* WORK REQUIRED *
An exact transcription of the records is required, minus any images.

* EXTRACTED MATERIAL *
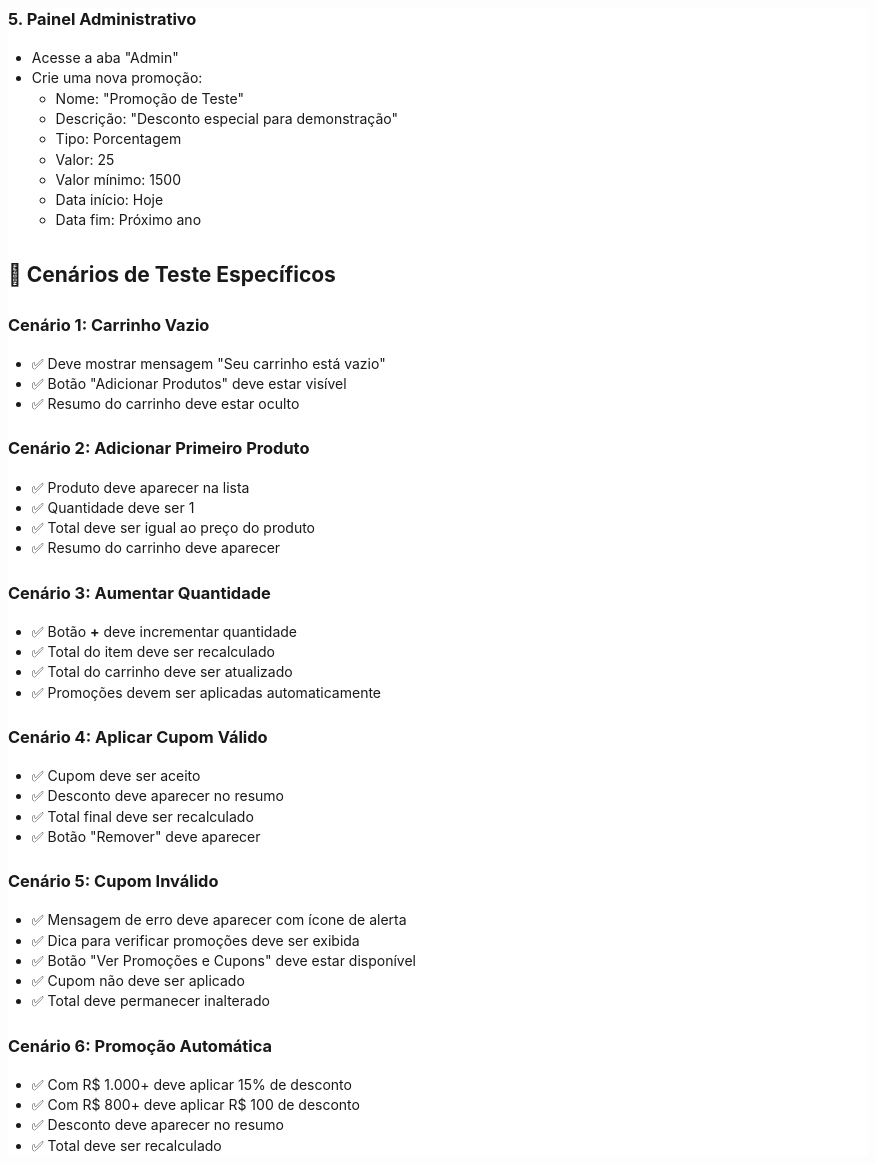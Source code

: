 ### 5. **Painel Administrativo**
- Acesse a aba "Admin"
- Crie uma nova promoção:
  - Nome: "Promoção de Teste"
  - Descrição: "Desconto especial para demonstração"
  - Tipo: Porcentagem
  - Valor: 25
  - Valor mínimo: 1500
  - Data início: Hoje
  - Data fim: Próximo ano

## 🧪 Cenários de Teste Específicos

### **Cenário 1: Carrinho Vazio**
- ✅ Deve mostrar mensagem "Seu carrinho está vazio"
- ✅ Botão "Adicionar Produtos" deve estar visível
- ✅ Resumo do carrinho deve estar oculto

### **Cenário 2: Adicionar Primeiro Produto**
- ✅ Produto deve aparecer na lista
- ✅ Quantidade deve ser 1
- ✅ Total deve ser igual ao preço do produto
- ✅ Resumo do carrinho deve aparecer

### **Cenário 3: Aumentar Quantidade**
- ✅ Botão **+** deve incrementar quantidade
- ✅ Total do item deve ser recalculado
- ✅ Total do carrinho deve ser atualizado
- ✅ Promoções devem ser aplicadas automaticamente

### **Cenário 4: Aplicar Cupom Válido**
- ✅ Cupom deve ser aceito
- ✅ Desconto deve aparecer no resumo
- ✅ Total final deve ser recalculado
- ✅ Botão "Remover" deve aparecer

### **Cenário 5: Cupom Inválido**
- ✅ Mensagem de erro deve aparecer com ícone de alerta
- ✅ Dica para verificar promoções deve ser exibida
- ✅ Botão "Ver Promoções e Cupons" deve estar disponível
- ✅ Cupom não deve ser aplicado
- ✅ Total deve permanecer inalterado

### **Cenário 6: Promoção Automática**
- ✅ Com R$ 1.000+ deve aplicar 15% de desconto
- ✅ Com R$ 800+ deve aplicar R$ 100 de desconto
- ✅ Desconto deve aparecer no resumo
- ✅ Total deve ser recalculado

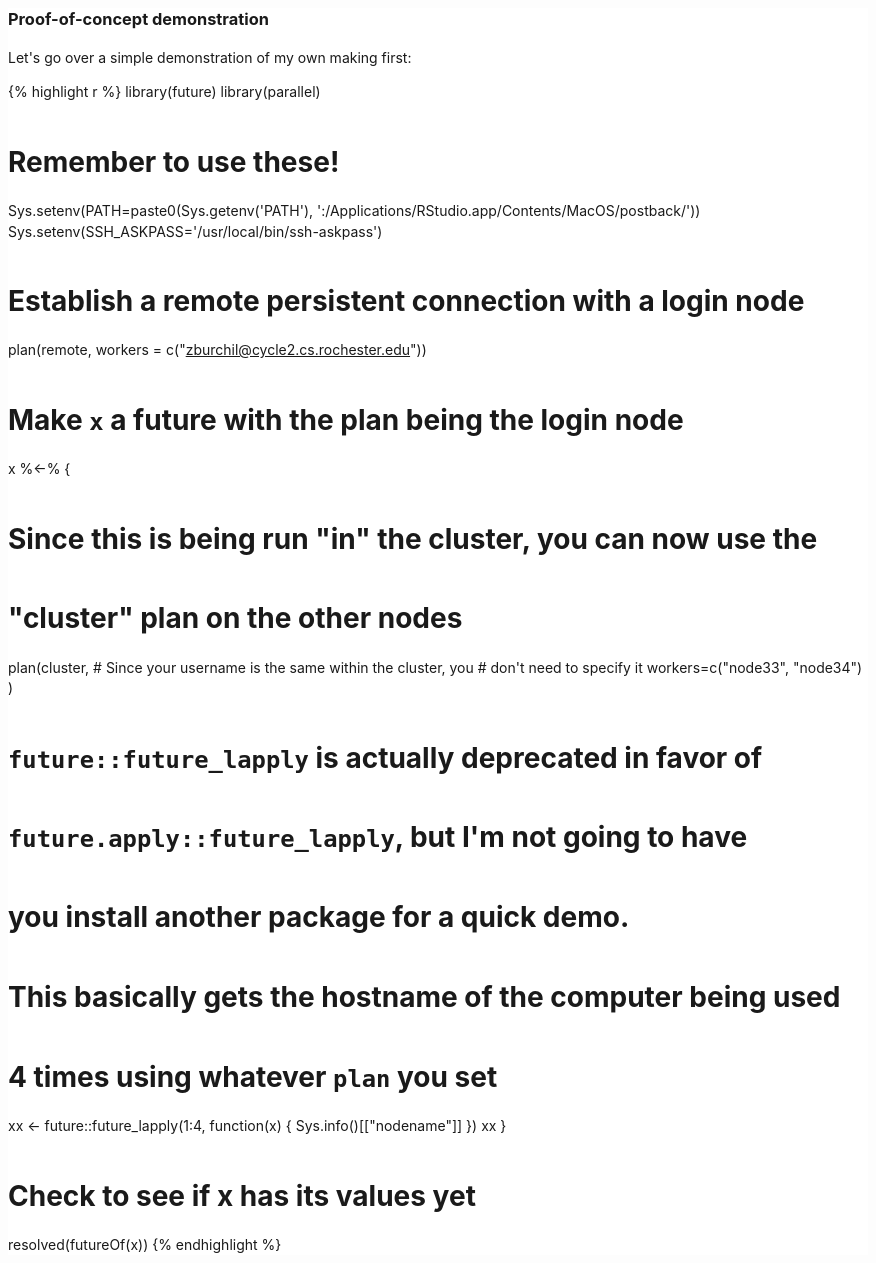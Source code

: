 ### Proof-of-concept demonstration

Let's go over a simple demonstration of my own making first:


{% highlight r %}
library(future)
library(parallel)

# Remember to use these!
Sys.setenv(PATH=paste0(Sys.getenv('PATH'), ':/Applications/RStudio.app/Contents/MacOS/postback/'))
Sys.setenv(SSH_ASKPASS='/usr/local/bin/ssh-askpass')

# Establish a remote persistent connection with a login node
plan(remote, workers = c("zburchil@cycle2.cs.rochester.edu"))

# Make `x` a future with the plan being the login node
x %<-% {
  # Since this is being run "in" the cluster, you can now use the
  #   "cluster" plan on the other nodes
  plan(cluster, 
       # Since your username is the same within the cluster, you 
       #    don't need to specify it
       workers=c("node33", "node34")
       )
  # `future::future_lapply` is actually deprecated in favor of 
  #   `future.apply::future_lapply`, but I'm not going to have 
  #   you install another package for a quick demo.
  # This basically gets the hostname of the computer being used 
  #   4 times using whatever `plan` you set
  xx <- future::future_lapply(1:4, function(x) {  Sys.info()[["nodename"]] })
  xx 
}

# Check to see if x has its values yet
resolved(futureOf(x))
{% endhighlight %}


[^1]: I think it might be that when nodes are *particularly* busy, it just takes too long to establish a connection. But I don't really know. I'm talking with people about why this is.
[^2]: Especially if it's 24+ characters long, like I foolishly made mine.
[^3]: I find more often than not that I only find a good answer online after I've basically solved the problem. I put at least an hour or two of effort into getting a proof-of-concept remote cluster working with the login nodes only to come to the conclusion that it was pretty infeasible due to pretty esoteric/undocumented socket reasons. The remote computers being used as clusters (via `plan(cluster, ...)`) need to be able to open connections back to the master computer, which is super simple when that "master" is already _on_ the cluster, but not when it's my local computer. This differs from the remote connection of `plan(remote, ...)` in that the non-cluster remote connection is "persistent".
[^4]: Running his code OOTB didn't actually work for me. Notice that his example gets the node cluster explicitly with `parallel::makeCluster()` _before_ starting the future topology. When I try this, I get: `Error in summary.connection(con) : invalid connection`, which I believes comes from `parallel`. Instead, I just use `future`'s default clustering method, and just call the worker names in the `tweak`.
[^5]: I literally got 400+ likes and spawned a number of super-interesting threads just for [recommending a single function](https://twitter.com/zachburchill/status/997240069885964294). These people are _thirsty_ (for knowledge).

* EXERCISE ANSWER *
Source code

: ### 5. **Painel Administrativo**
- Acesse a aba "Admin"
- Crie uma nova promoção:
  - Nome: "Promoção de Teste"
  - Descrição: "Desconto especial para demonstração"
  - Tipo: Porcentagem
  - Valor: 25
  - Valor mínimo: 1500
  - Data início: Hoje
  - Data fim: Próximo ano

## 🧪 Cenários de Teste Específicos

### **Cenário 1: Carrinho Vazio**
- ✅ Deve mostrar mensagem "Seu carrinho está vazio"
- ✅ Botão "Adicionar Produtos" deve estar visível
- ✅ Resumo do carrinho deve estar oculto

### **Cenário 2: Adicionar Primeiro Produto**
- ✅ Produto deve aparecer na lista
- ✅ Quantidade deve ser 1
- ✅ Total deve ser igual ao preço do produto
- ✅ Resumo do carrinho deve aparecer

### **Cenário 3: Aumentar Quantidade**
- ✅ Botão **+** deve incrementar quantidade
- ✅ Total do item deve ser recalculado
- ✅ Total do carrinho deve ser atualizado
- ✅ Promoções devem ser aplicadas automaticamente

### **Cenário 4: Aplicar Cupom Válido**
- ✅ Cupom deve ser aceito
- ✅ Desconto deve aparecer no resumo
- ✅ Total final deve ser recalculado
- ✅ Botão "Remover" deve aparecer

### **Cenário 5: Cupom Inválido**
- ✅ Mensagem de erro deve aparecer com ícone de alerta
- ✅ Dica para verificar promoções deve ser exibida
- ✅ Botão "Ver Promoções e Cupons" deve estar disponível
- ✅ Cupom não deve ser aplicado
- ✅ Total deve permanecer inalterado

### **Cenário 6: Promoção Automática**
- ✅ Com R$ 1.000+ deve aplicar 15% de desconto
- ✅ Com R$ 800+ deve aplicar R$ 100 de desconto
- ✅ Desconto deve aparecer no resumo
- ✅ Total deve ser recalculado

Source code

: ### Proof-of-concept demonstration

Let's go over a simple demonstration of my own making first:


{% highlight r %}
library(future)
library(parallel)

# Remember to use these!
Sys.setenv(PATH=paste0(Sys.getenv('PATH'), ':/Applications/RStudio.app/Contents/MacOS/postback/'))
Sys.setenv(SSH_ASKPASS='/usr/local/bin/ssh-askpass')

# Establish a remote persistent connection with a login node
plan(remote, workers = c("zburchil@cycle2.cs.rochester.edu"))

# Make `x` a future with the plan being the login node
x %<-% {
  # Since this is being run "in" the cluster, you can now use the
  #   "cluster" plan on the other nodes
  plan(cluster, 
       # Since your username is the same within the cluster, you 
       #    don't need to specify it
       workers=c("node33", "node34")
       )
  # `future::future_lapply` is actually deprecated in favor of 
  #   `future.apply::future_lapply`, but I'm not going to have 
  #   you install another package for a quick demo.
  # This basically gets the hostname of the computer being used 
  #   4 times using whatever `plan` you set
  xx <- future::future_lapply(1:4, function(x) {  Sys.info()[["nodename"]] })
  xx 
}

# Check to see if x has its values yet
resolved(futureOf(x))
{% endhighlight %}


[^1]: I think it might be that when nodes are *particularly* busy, it just takes too long to establish a connection. But I don't really know. I'm talking with people about why this is.
[^2]: Especially if it's 24+ characters long, like I foolishly made mine.
[^3]: I find more often than not that I only find a good answer online after I've basically solved the problem. I put at least an hour or two of effort into getting a proof-of-concept remote cluster working with the login nodes only to come to the conclusion that it was pretty infeasible due to pretty esoteric/undocumented socket reasons. The remote computers being used as clusters (via `plan(cluster, ...)`) need to be able to open connections back to the master computer, which is super simple when that "master" is already _on_ the cluster, but not when it's my local computer. This differs from the remote connection of `plan(remote, ...)` in that the non-cluster remote connection is "persistent".
[^4]: Running his code OOTB didn't actually work for me. Notice that his example gets the node cluster explicitly with `parallel::makeCluster()` _before_ starting the future topology. When I try this, I get: `Error in summary.connection(con) : invalid connection`, which I believes comes from `parallel`. Instead, I just use `future`'s default clustering method, and just call the worker names in the `tweak`.
[^5]: I literally got 400+ likes and spawned a number of super-interesting threads just for [recommending a single function](https://twitter.com/zachburchill/status/997240069885964294). These people are _thirsty_ (for knowledge).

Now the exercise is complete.